I’ve observed that the current implementation of GetSpan performs a new allocation each time it is called if no active span is found. Since DefaultSpan is immutable (or at least intended to be), it seems reasonable to return a statically allocated invalid span instead.

This approach could reduce unnecessary heap allocations and improve performance. However, it also introduces the possibility of someone inadvertently replacing the default invalid span with a valid one.

I’m not certain whether this change aligns with the intended design or if the allocation was deliberately chosen to provide more isolation for the default span. An alternative could be to initialize an invalid span at the start of the program if the goal is to eliminate the allocation overhead in production. Nonetheless, there might be other implications to consider.

Please consider this PR as a suggestion and an opportunity for discussion.

Copy link

linux-foundation-easycla bot commented Aug 19, 2024

CLA Signed

The committers listed above are authorized under a signed CLA.

@michaelvanstraten
Copy link
Author

michaelvanstraten commented Aug 19, 2024

By initializing the invalid span at process start time, I mean setting it up like this:

void main() {
    std::shared_ptr<Span> invalid_span =
      std::make_shared<DefaultSpan>(SpanContext::GetInvalid());
    opentelemetry::trace::SetSpan(invalid_span);
    // ...
}

Copy link

codecov bot commented Aug 19, 2024

Codecov Report

All modified and coverable lines are covered by tests ✅

Project coverage is 87.87%. Comparing base (497eaf4) to head (1de2123).
Report is 152 commits behind head on main.

Additional details and impacted files

Impacted file tree graph

@@            Coverage Diff             @@
##             main    #3037      +/-   ##
==========================================
+ Coverage   87.12%   87.87%   +0.75%     
==========================================
  Files         200      195       -5     
  Lines        6109     6138      +29     
==========================================
+ Hits         5322     5393      +71     
+ Misses        787      745      -42     
Files with missing lines Coverage Δ
api/include/opentelemetry/trace/context.h 92.31% <100.00%> (+0.65%) ⬆️

... and 99 files with indirect coverage changes

@lalitb
Copy link
Member

lalitb commented Aug 19, 2024

Just curious, where are you getting issue in usage of GetSpan?

  • One place it is used internally is during creation of new span in Tracer:StartSpan(), and usually object of type SpanContext (and not Context) is passed as the options.parent argument.

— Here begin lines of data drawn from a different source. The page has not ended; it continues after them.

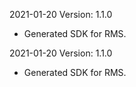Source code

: 2021-01-20 Version: 1.1.0
- Generated SDK for RMS.

2021-01-20 Version: 1.1.0
- Generated SDK for RMS.

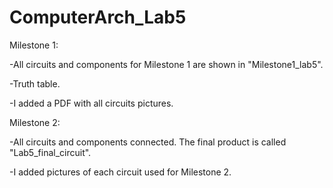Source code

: # ComputerArch_Lab5

Milestone 1:

-All circuits and components for Milestone 1 are shown in "Milestone1_lab5".

-Truth table.

-I added a PDF with all circuits pictures.

Milestone 2:

-All circuits and components connected. The final product is called "Lab5_final_circuit".

-I added pictures of each circuit used for Milestone 2.
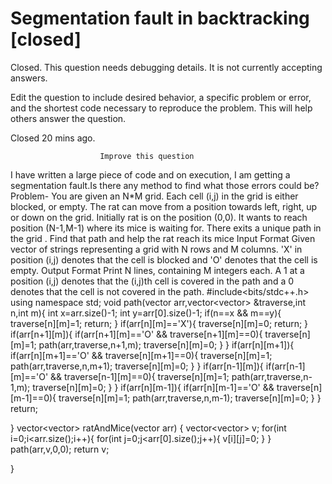 
# Segmentation fault in backtracking [closed]







Closed. This question needs debugging details. It is not currently accepting answers.
                        
                    










 Edit the question to include desired behavior, a specific problem or error, and the shortest code necessary to reproduce the problem. This will help others answer the question.


Closed 20 mins ago.







                        Improve this question
                    



I have written a large piece of code and on execution, I am getting a segmentation fault.Is there any method to find what those errors could be?
Problem-
You are given an N*M grid. Each cell (i,j) in the grid is either blocked, or empty. The rat can move from a position towards left, right, up or down on the grid.
Initially rat is on the position (0,0). It wants to reach position (N-1,M-1) where its mice is waiting for. There exits a unique path in the grid . Find that path and help the rat reach its mice
Input Format
Given vector of strings representing a grid with N rows and M columns.
'X' in position (i,j) denotes that the cell is blocked and 'O' denotes that the cell is empty.
Output Format
Print N lines, containing M integers each. A 1 at a position (i,j) denotes that the (i,j)th cell is covered in the path and a 0 denotes that the cell is not covered in the path.
#include<bits/stdc++.h>
using namespace std;
void path(vector<string> arr,vector<vector<int>> &traverse,int n,int m){
    int x=arr.size()-1;
    int y=arr[0].size()-1;
    if(n==x && m==y){
        traverse[n][m]=1;
        return;
    }
    if(arr[n][m]=='X'){
        traverse[n][m]=0;
        return;
    }
    if(arr[n+1][m]){
        if(arr[n+1][m]=='O' && traverse[n+1][m]==0){
            traverse[n][m]=1;
            path(arr,traverse,n+1,m);
            traverse[n][m]=0;
        }
    }
    if(arr[n][m+1]){
        if(arr[n][m+1]=='O' && traverse[n][m+1]==0){
            traverse[n][m]=1;
            path(arr,traverse,n,m+1);
            traverse[n][m]=0;
        }
    }
    if(arr[n-1][m]){
        if(arr[n-1][m]=='O' && traverse[n-1][m]==0){
            traverse[n][m]=1;
            path(arr,traverse,n-1,m);
            traverse[n][m]=0;
        }
    }
    if(arr[n][m-1]){
        if(arr[n][m-1]=='O' && traverse[n][m-1]==0){
            traverse[n][m]=1;
            path(arr,traverse,n,m-1);
            traverse[n][m]=0;
        }
    }
    return;
    
}
vector<vector<int>> ratAndMice(vector<string> arr) {
    vector<vector<int>> v;
    for(int i=0;i<arr.size();i++){
        for(int j=0;j<arr[0].size();j++){
            v[i][j]=0;
        }
    }
    path(arr,v,0,0);
    return v;
    
    
}


        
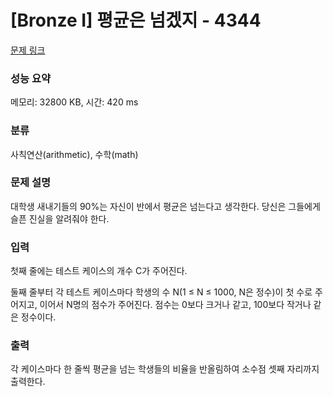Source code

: # [Bronze I] 평균은 넘겠지 - 4344 

[문제 링크](https://www.acmicpc.net/problem/4344) 

### 성능 요약

메모리: 32800 KB, 시간: 420 ms

### 분류

사칙연산(arithmetic), 수학(math)

### 문제 설명

<p>대학생 새내기들의 90%는 자신이 반에서 평균은 넘는다고 생각한다. 당신은 그들에게 슬픈 진실을 알려줘야 한다.</p>

### 입력 

 <p>첫째 줄에는 테스트 케이스의 개수 C가 주어진다.</p>

<p>둘째 줄부터 각 테스트 케이스마다 학생의 수 N(1 ≤ N ≤ 1000, N은 정수)이 첫 수로 주어지고, 이어서 N명의 점수가 주어진다. 점수는 0보다 크거나 같고, 100보다 작거나 같은 정수이다.</p>

### 출력 

 <p>각 케이스마다 한 줄씩 평균을 넘는 학생들의 비율을 반올림하여 소수점 셋째 자리까지 출력한다.</p>

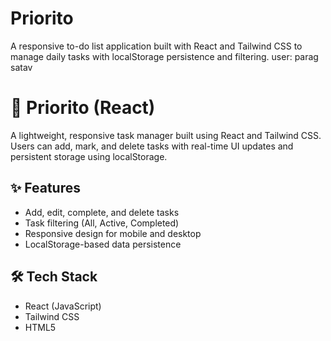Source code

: # Priorito
A responsive to-do list application built with React and Tailwind CSS to manage daily tasks with localStorage persistence and filtering.
user: parag satav

# 📝 Priorito (React)

A lightweight, responsive task manager built using React and Tailwind CSS. Users can add, mark, and delete tasks with real-time UI updates and persistent storage using localStorage.

## ✨ Features
- Add, edit, complete, and delete tasks
- Task filtering (All, Active, Completed)
- Responsive design for mobile and desktop
- LocalStorage-based data persistence

## 🛠 Tech Stack
- React (JavaScript)
- Tailwind CSS
- HTML5
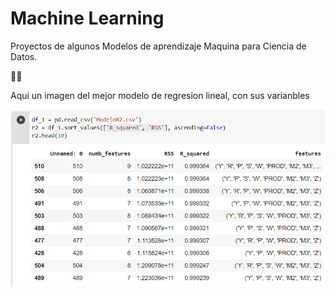 # Machine Learning

Proyectos de algunos Modelos de aprendizaje Maquina para Ciencia de Datos.

🐱‍💻

Aqui un imagen del mejor modelo de regresion lineal, con sus varianbles 

![Image text](https://github.com/Oswaldoivann/MachineLearning/blob/main/Mejor_modelo_regresion_L.PNG)
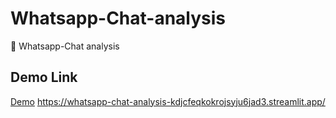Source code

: # Whatsapp-Chat-analysis
🤖 Whatsapp-Chat analysis


## Demo Link 

[Demo](https://whatsapp-chat-analysis-kdjcfeqkokrojsyju6jad3.streamlit.app/)
https://whatsapp-chat-analysis-kdjcfeqkokrojsyju6jad3.streamlit.app/
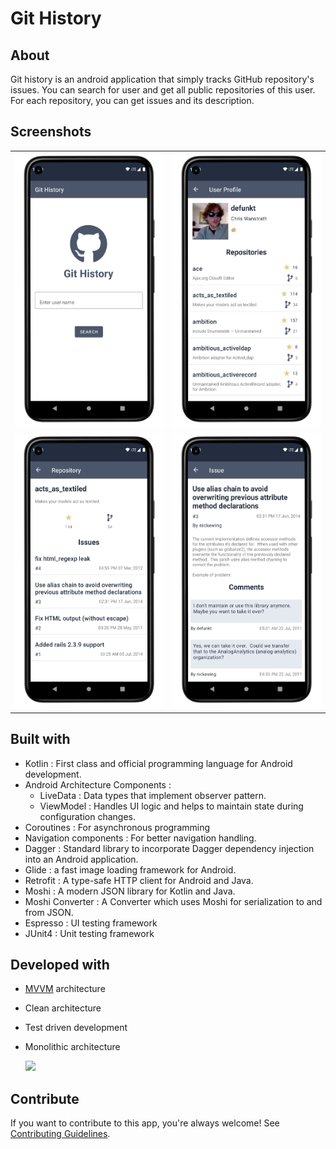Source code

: # Git History

## About

Git history is an android application that simply tracks GitHub repository's issues. You can search for user and get all public repositories of this user. For each repository, you can get issues and its description.

## Screenshots

<table>
  <tr>
    <td><img src="docs/screenshots/SearchScreen.png" alt="Search Screen image"></td>
    <td><img src="docs/screenshots/UserProfileScreen.png" alt="User Profile Screen image"></td>
  </tr>
  <tr>
    <td><img src="docs/screenshots/RepositoryScreen.png" alt="Repository Screen image"></td>
    <td><img src="docs/screenshots/IssueScreen.png" alt="Issues Screen image"></td>
  </tr>
</table>

## Built with

- Kotlin : First class and official programming language for Android development.
- Android Architecture Components :
    - LiveData : Data types that implement observer pattern.
    - ViewModel : Handles UI logic and helps to maintain state during configuration changes.
- Coroutines : For asynchronous programming
- Navigation components : For better navigation handling.
- Dagger : Standard library to incorporate Dagger dependency injection into an Android application.
- Glide : a fast image loading framework for Android.
- Retrofit : A type-safe HTTP client for Android and Java.
- Moshi : A modern JSON library for Kotlin and Java.
- Moshi Converter : A Converter which uses Moshi for serialization to and from JSON.
- Espresso : UI testing framework
- JUnit4 : Unit testing framework

## Developed with

- [MVVM](https://developer.android.com/jetpack/docs/guide#recommended-app-arch) architecture
- Clean architecture
- Test driven development
- Monolithic architecture

  ![](https://developer.android.com/topic/libraries/architecture/images/final-architecture.png)


## Contribute

If you want to contribute to this app, you're always welcome!
See [Contributing Guidelines](CONTRIBUTING.md).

This eliminates the call to GetSpan internally.
  • Another place it is used is in the TextMapPropagator::Inject() implementation. The application can maintain a static invalid span, and pass it to Inject method whenever the current context is invalid.

Just couple of thoughts came to my mind as the potential solution/workarounds to avoid any changes in GetSpan.

@michaelvanstraten
Copy link
Author

Just curious, where are you getting issue in usage of GetSpan?

I wouldn't necessarily call it an "issue," but it seems suboptimal for GetSpan to allocate a new span each time a default span is needed. Ideally, it would return a statically allocated span when no active span is found in the current context.

Are there any potential downsides to returning a statically allocated span as the default?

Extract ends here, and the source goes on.